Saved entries
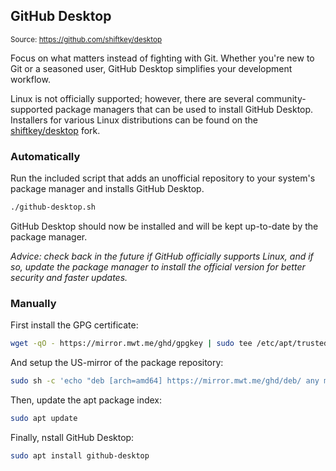 ## GitHub Desktop

<small>Source: https://github.com/shiftkey/desktop</small>

Focus on what matters instead of fighting with Git. Whether you're new to Git or a seasoned user, GitHub Desktop simplifies your development workflow.

Linux is not officially supported; however, there are several community-supported package managers that can be used to install GitHub Desktop. Installers for various Linux distributions can be found on the [shiftkey/desktop](https://github.com/shiftkey/desktop) fork.

### **Automatically**

Run the included script that adds an unofficial repository to your system's package manager and installs GitHub Desktop.

```bash
./github-desktop.sh
```

GitHub Desktop should now be installed and will be kept up-to-date by the package manager.

_Advice: check back in the future if GitHub officially supports Linux, and if so, update the package manager to install the official version for better security and faster updates._

### **Manually**

First install the GPG certificate:

```bash
wget -qO - https://mirror.mwt.me/ghd/gpgkey | sudo tee /etc/apt/trusted.gpg.d/shiftkey-desktop.asc > /dev/null
```

And setup the US-mirror of the package repository:

```bash
sudo sh -c 'echo "deb [arch=amd64] https://mirror.mwt.me/ghd/deb/ any main" > /etc/apt/sources.list.d/packagecloud-shiftkey-desktop.list'
```

Then, update the apt package index:

```bash
sudo apt update
```

Finally, nstall GitHub Desktop:

```bash
sudo apt install github-desktop
```
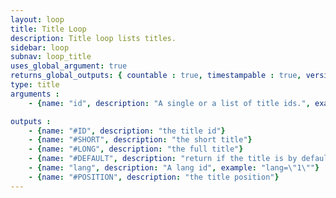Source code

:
 ```yaml
---
layout: loop
title: Title Loop
description: Title loop lists titles.
sidebar: loop
subnav: loop_title
uses_global_argument: true
returns_global_outputs: { countable : true, timestampable : true, versionable : false }
type: title
arguments :
    - {name: "id", description: "A single or a list of title ids.", example: "id=\"2\", id=\"1,4,7\""}

outputs :
    - {name: "#ID", description: "the title id"}
    - {name: "#SHORT", description: "the short title"}
    - {name: "#LONG", description: "the full title"}
    - {name: "#DEFAULT", description: "return if the title is by default title"}
    - {name: "lang", description: "A lang id", example: "lang=\"1\""}
    - {name: "#POSITION", description: "the title position"}
---
```


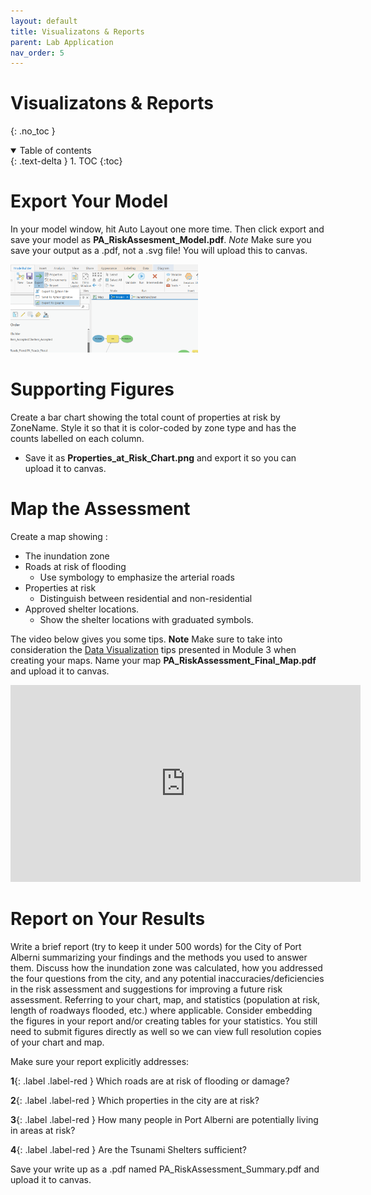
 ```yaml
---
layout: default
title: Visualizatons & Reports
parent: Lab Application
nav_order: 5
---
```


# Visualizatons & Reports
{: .no_toc }

<details open markdown="block">
  <summary>
    Table of contents
  </summary>
  {: .text-delta }
1. TOC
{:toc}
</details>


# Export Your Model

In your model window, hit Auto Layout one more time.  Then click export and save your model as **PA_RiskAssesment_Model.pdf**.  *Note* Make sure you save your output as a .pdf, not a .svg file!  You will upload this to canvas.

<img src='content/images/export_model.png' width='300'>

# Supporting Figures

Create a bar chart showing the total count of properties at risk by ZoneName.  Style it so that it is color-coded by zone type and has the counts labelled on each column.
* Save it as **Properties_at_Risk_Chart.png** and export it so you can upload it to canvas.


# Map the Assessment

Create a map showing :
* The inundation zone
* Roads at risk of flooding
  * Use symbology to emphasize the arterial roads
* Properties at risk
  * Distinguish between residential and non-residential
* Approved shelter locations.
  * Show the shelter locations with graduated symbols.

The video below gives you some tips.  **Note** Make sure to take into consideration the [Data Visualization](https://geos270.github.io/Module3/) tips presented in Module 3 when creating your maps.  Name your map **PA_RiskAssessment_Final_Map.pdf** and upload it to canvas.

<iframe width="560" height="315" src="https://www.youtube.com/embed/0TnQAzxwWaQ" title="YouTube video player" frameborder="0" allow="accelerometer; autoplay; clipboard-write; encrypted-media; gyroscope; picture-in-picture" allowfullscreen></iframe>


# Report on Your Results

Write a brief report (try to keep it under 500 words) for the City of Port Alberni summarizing your findings and the methods you used to answer them.  Discuss how the inundation zone was calculated, how you addressed the four questions from the city, and any potential inaccuracies/deficiencies in the risk assessment and suggestions for improving a future risk assessment.  Referring to your chart, map, and statistics (population at risk, length of roadways flooded, etc.) where applicable.  Consider embedding the figures in your report and/or creating tables for your statistics.  You still need to submit figures directly as well so we can view full resolution copies of your chart and map.

Make sure your report explicitly addresses:

**1**{: .label .label-red } Which roads are at risk of flooding or damage?

**2**{: .label .label-red } Which properties in the city are at risk?

**3**{: .label .label-red } How many people in Port Alberni are potentially living in areas at risk?

**4**{: .label .label-red } Are the Tsunami Shelters sufficient?

Save your write up as a .pdf named PA_RiskAssessment_Summary.pdf and upload it to canvas. 
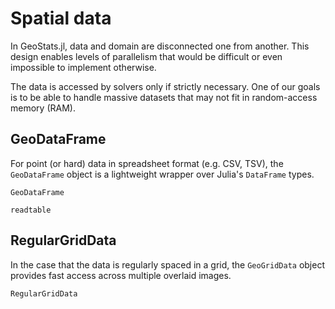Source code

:# Spatial data

In GeoStats.jl, data and domain are disconnected one from another. This design enables
levels of parallelism that would be difficult or even impossible to implement otherwise.

The data is accessed by solvers only if strictly necessary. One of our goals is to be
able to handle massive datasets that may not fit in random-access memory (RAM).

## GeoDataFrame

For point (or hard) data in spreadsheet format (e.g. CSV, TSV), the `GeoDataFrame` object
is a lightweight wrapper over Julia's `DataFrame` types.

```@docs
GeoDataFrame
```

```@docs
readtable
```

## RegularGridData

In the case that the data is regularly spaced in a grid, the `GeoGridData` object provides
fast access across multiple overlaid images.

```@docs
RegularGridData
```
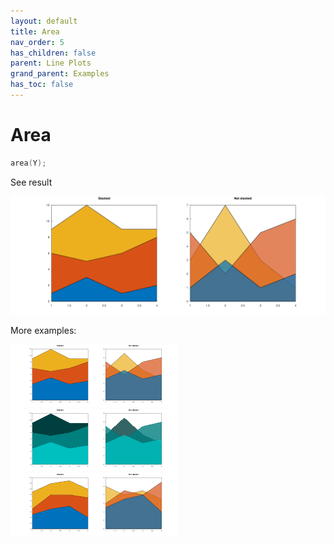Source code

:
 ```yaml
---
layout: default
title: Area
nav_order: 5
has_children: false
parent: Line Plots
grand_parent: Examples
has_toc: false
---
```

# Area

```cpp
area(Y);
```


See result
    
[![example_area_1](../line_plot/area/area_1.svg)](../../../examples/line_plot/area/area_1.cpp)

More examples:
    
[![example_area_2](../line_plot/area/area_2_thumb.png)](../../../examples/line_plot/area/area_2.cpp)  [![example_area_3](../line_plot/area/area_3_thumb.png)](../../../examples/line_plot/area/area_3.cpp)  [![example_area_4](../line_plot/area/area_4_thumb.png)](../../../examples/line_plot/area/area_4.cpp)
  



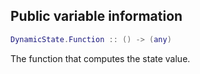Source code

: ## Public variable information
```lua
DynamicState.Function :: () -> (any)
```

The function that computes the state value.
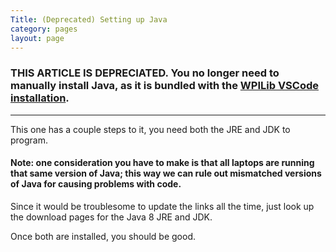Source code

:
 ```yaml
---
Title: (Deprecated) Setting up Java
category: pages
layout: page
---
```

### THIS ARTICLE IS DEPRECIATED. You no longer need to manually install Java, as it is bundled with the [WPILib VSCode installation](https://github.com/Team2530/Documentation/wiki/Setting-up-VSCode).

***

This one has a couple steps to it, you need both the JRE and JDK to program.

#### Note: one consideration you have to make is that all laptops are running that same version of Java; this way we can rule out mismatched versions of Java for causing problems with code.

Since it would be troublesome to update the links all the time, just look up the download pages for the Java 8 JRE and JDK.

Once both are installed, you should be good.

● **WORK ORDER**: Filter the records above down to the lines that hold the string "both".

● **EXERCISE ANSWER**:
This one has a couple steps to it, you need both the JRE and JDK to program.
Once both are installed, you should be good.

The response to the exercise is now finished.